Check every line below for the word "commands" and copy each one that has it.

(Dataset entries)
**********

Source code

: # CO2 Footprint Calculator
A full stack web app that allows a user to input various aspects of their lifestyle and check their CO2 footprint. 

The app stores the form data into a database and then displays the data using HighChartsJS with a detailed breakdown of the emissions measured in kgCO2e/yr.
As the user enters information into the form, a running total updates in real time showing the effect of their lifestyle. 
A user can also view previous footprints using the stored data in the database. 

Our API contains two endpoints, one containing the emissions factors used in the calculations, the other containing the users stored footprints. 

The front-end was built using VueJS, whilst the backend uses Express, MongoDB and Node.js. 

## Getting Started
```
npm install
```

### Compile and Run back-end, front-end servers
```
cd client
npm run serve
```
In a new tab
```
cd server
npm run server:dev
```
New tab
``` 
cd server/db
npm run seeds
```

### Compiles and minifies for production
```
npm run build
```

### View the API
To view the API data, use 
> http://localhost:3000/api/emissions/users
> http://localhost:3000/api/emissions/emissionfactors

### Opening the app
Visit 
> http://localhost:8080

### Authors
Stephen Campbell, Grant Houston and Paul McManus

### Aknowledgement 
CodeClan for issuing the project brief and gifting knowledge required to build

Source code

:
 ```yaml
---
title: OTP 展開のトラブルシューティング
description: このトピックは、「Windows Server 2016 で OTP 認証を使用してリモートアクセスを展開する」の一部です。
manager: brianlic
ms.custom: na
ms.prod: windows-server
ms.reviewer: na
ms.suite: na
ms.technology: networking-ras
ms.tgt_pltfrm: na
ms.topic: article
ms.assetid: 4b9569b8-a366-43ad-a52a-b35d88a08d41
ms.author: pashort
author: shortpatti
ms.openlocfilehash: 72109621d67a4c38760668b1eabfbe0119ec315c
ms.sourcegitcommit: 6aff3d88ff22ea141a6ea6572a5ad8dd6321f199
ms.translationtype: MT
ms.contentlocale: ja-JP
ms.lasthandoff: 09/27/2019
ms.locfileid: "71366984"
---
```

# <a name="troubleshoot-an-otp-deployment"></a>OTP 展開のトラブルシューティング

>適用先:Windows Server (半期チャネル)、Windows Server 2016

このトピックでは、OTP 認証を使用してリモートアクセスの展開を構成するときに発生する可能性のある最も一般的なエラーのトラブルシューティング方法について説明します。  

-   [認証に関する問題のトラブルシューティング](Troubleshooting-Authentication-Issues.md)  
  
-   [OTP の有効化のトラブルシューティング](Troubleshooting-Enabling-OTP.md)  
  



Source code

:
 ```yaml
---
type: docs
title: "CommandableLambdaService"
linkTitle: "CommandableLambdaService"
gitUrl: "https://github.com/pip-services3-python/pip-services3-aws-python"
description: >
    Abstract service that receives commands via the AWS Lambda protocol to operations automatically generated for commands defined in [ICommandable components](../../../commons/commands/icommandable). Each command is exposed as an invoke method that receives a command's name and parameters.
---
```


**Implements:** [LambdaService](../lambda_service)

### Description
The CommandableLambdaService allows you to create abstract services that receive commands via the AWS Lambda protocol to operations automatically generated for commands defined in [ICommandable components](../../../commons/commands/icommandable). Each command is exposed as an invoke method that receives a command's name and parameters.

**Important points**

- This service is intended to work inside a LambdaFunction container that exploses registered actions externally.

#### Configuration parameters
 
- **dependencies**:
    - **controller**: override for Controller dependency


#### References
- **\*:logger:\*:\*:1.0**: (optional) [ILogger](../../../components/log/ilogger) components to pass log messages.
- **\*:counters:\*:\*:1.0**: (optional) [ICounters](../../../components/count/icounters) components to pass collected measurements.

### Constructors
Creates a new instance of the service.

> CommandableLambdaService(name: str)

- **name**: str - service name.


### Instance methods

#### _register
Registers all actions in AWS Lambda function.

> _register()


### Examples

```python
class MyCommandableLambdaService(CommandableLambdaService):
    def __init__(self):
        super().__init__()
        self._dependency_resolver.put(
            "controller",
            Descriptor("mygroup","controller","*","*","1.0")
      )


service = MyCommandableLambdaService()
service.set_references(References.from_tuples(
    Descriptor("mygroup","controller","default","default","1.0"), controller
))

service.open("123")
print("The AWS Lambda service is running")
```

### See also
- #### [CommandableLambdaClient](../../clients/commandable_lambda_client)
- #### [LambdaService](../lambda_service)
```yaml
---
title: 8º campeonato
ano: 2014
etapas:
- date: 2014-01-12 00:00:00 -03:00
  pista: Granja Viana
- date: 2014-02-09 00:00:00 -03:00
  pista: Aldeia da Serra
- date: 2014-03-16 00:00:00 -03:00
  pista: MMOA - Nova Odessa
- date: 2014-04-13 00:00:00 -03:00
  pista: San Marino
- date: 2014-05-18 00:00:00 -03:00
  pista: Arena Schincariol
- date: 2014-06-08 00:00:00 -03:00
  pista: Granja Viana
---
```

**********

## Exercise result
    Abstract service that receives commands via the AWS Lambda protocol to operations automatically generated for commands defined in [ICommandable components](../../../commons/commands/icommandable). Each command is exposed as an invoke method that receives a command's name and parameters.
The CommandableLambdaService allows you to create abstract services that receive commands via the AWS Lambda protocol to operations automatically generated for commands defined in [ICommandable components](../../../commons/commands/icommandable). Each command is exposed as an invoke method that receives a command's name and parameters.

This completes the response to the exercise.